EXERCISE OBJECTIVE —
Using the entries below, copy exactly each line from the line with "number of arguments." up to and including the line with "of the fish.", with every picture left out.

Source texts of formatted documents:
* * * *

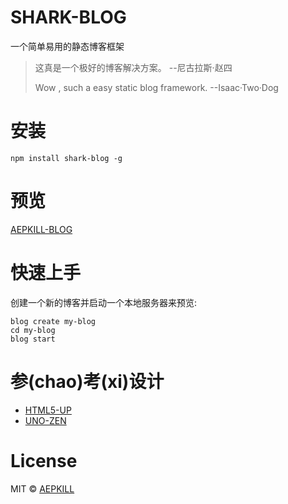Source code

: # SHARK-BLOG

一个简单易用的静态博客框架

>这真是一个极好的博客解决方案。  --尼古拉斯·赵四
>
>Wow , such a easy static blog framework.  --Isaac·Two·Dog

# 安装

```shell
npm install shark-blog -g
```

# 预览

[AEPKILL-BLOG](http://blog.aepkill.com/)

# 快速上手

创建一个新的博客并启动一个本地服务器来预览:

```shell
blog create my-blog
cd my-blog
blog start
```

# 参(chao)考(xi)设计
* [HTML5-UP](https://html5up.net/)
* [UNO-ZEN](https://github.com/Kikobeats/uno-zen)

# License

MIT © [AEPKILL](mailto:a@aepkill.com)
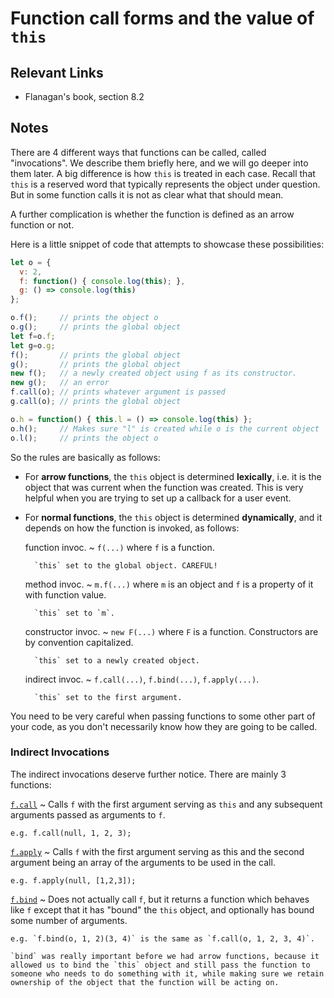 # Function call forms and the value of `this`

## Relevant Links

- Flanagan's book, section 8.2

## Notes

There are 4 different ways that functions can be called, called "invocations". We describe them briefly here, and we will go deeper into them later. A big difference is how `this` is treated in each case. Recall that `this` is a reserved word that typically represents the object under question. But in some function calls it is not as clear what that should mean.

A further complication is whether the function is defined as an arrow function or not.

Here is a little snippet of code that attempts to showcase these possibilities:
```javascript
let o = {
  v: 2,
  f: function() { console.log(this); },
  g: () => console.log(this)
};

o.f();     // prints the object o
o.g();     // prints the global object
let f=o.f;
let g=o.g;
f();       // prints the global object
g();       // prints the global object
new f();   // a newly created object using f as its constructor.
new g();   // an error
f.call(o); // prints whatever argument is passed
g.call(o); // prints the global object

o.h = function() { this.l = () => console.log(this) };
o.h();     // Makes sure "l" is created while o is the current object
o.l();     // prints the object o
```

So the rules are basically as follows:

- For **arrow functions**, the `this` object is determined **lexically**, i.e. it is the object that was current when the function was created. This is very helpful when you are trying to set up a callback for a user event.
- For **normal functions**, the `this` object is determined **dynamically**, and it depends on how the function is invoked, as follows:

    function invoc.
      ~ `f(...)` where `f` is a function.

        `this` set to the global object. CAREFUL!

    method invoc.
      ~ `m.f(...)` where `m` is an object and `f` is a property of it with function value.

        `this` set to `m`.

    constructor invoc.
      ~ `new F(...)` where `F` is a function. Constructors are by convention capitalized.

        `this` set to a newly created object.

    indirect invoc.
      ~ `f.call(...)`, `f.bind(...)`, `f.apply(...)`.

        `this` set to the first argument.

You need to be very careful when passing functions to some other part of your code, as you don't necessarily know how they are going to be called.

### Indirect Invocations

The indirect invocations deserve further notice. There are mainly 3 functions:

[`f.call`](https://developer.mozilla.org/en-US/docs/Web/JavaScript/Reference/Global_Objects/Function/call)
  ~ Calls `f` with the first argument serving as `this` and any subsequent arguments passed as arguments to `f`.

    e.g. f.call(null, 1, 2, 3);

[`f.apply`](https://developer.mozilla.org/en-US/docs/Web/JavaScript/Reference/Global_Objects/Function/apply)
  ~ Calls `f` with the first argument serving as this and the second argument being an array of the arguments to be used in the call.

    e.g. f.apply(null, [1,2,3]);

[`f.bind`](https://developer.mozilla.org/en-US/docs/Web/JavaScript/Reference/Global_Objects/Function/bind)
  ~ Does not actually call `f`, but it returns a function which behaves like `f` except that it has "bound" the `this` object, and optionally has bound some number of arguments.

    e.g. `f.bind(o, 1, 2)(3, 4)` is the same as `f.call(o, 1, 2, 3, 4)`.

    `bind` was really important before we had arrow functions, because it allowed us to bind the `this` object and still pass the function to someone who needs to do something with it, while making sure we retain ownership of the object that the function will be acting on.
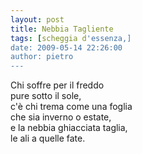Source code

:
 ```yaml
---
layout: post
title: Nebbia Tagliente
tags: [scheggia d'essenza,]
date: 2009-05-14 22:26:00
author: pietro
---
```

Chi soffre per il freddo<br/>pure sotto il sole,<br/>c'è chi trema come una foglia<br/>che sia inverno o estate,<br/>e la nebbia ghiacciata taglia,<br/>le ali a quelle fate.
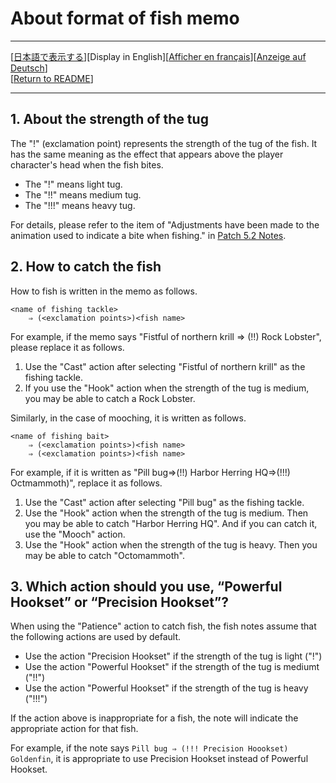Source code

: # About format of fish memo

---

[[日本語で表示する](AboutFishMemo.md)][Display in English][[Afficher en français](AboutFishMemo_fr.md)][[Anzeige auf Deutsch](AboutFishMemo_de.md)]  
[[Return to README](README_en.md)]

---

## 1. About the strength of the tug

The "!" (exclamation point) represents the strength of the tug of the fish.
It has the same meaning as the effect that appears above the player character's head when the fish bites.

  -  The "!" means light tug.
  -  The "!!" means medium tug.
  -  The "!!!" means heavy tug.

For details, please refer to the item of "Adjustments have been made to the animation used to indicate a bite when fishing." in [Patch 5.2 Notes](https://na.finalfantasyxiv.com/lodestone/topics/detail/b0151eaed1faecb46061b947cf9c08bed75d230d).

## 2. How to catch the fish

How to fish is written in the memo as follows.

```
<name of fishing tackle>
    ⇒ (<exclamation points>)<fish name>
```

For example, if the memo says "Fistful of northern krill ⇒ (!!) Rock Lobster", please replace it as follows.

1. Use the "Cast" action after selecting "Fistful of northern krill" as the fishing tackle.
2. If you use the "Hook" action when the strength of the tug is medium, you may be able to catch a Rock Lobster.

Similarly, in the case of mooching, it is written as follows.

```
<name of fishing bait>
    ⇒ (<exclamation points>)<fish name>
    ⇒ (<exclamation points>)<fish name>
```

For example, if it is written as "Pill bug⇒(!!) Harbor Herring HQ⇒(!!!) Octmammoth)", replace it as follows.

1. Use the "Cast" action after selecting "Pill bug" as the fishing tackle.
2. Use the "Hook" action when the strength of the tug is medium. Then you may be able to catch "Harbor Herring HQ". And if you can catch it, use the "Mooch" action.
3. Use the "Hook" action when the strength of the tug is heavy. Then you may be able to catch "Octomammoth".

## 3. Which action should you use, “Powerful Hookset” or “Precision Hookset”?

When using the "Patience" action to catch fish, the fish notes assume that the following actions are used by default.

- Use the action "Precision Hookset" if the strength of the tug is light ("!")
- Use the action "Powerful Hookset" if the strength of the tug is mediumt ("!!")
- Use the action "Powerful Hookset" if the strength of the tug is heavy ("!!!")


If the action above is inappropriate for a fish, the note will indicate the appropriate action for that fish.

For example, if the note says `Pill bug ⇒ (!!! Precision Hoookset) Goldenfin`,
it is appropriate to use Precision Hookset instead of Powerful Hookset.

* * * *

YOUR RESPONSE —
  ~ Does not actually call `f`, but it returns a function which behaves like `f` except that it has "bound" the `this` object, and optionally has bound some number of arguments.

    e.g. `f.bind(o, 1, 2)(3, 4)` is the same as `f.call(o, 1, 2, 3, 4)`.

    `bind` was really important before we had arrow functions, because it allowed us to bind the `this` object and still pass the function to someone who needs to do something with it, while making sure we retain ownership of the object that the function will be acting on.
Source code

:
 ```yaml
---
layout: post
title: Nebbia Tagliente
tags: [scheggia d'essenza,]
date: 2009-05-14 22:26:00
author: pietro
---
```

Chi soffre per il freddo<br/>pure sotto il sole,<br/>c'è chi trema come una foglia<br/>che sia inverno o estate,<br/>e la nebbia ghiacciata taglia,<br/>le ali a quelle fate.
Source code

: # About format of fish memo

---

[[日本語で表示する](AboutFishMemo.md)][Display in English][[Afficher en français](AboutFishMemo_fr.md)][[Anzeige auf Deutsch](AboutFishMemo_de.md)]  
[[Return to README](README_en.md)]

---

## 1. About the strength of the tug

The "!" (exclamation point) represents the strength of the tug of the fish.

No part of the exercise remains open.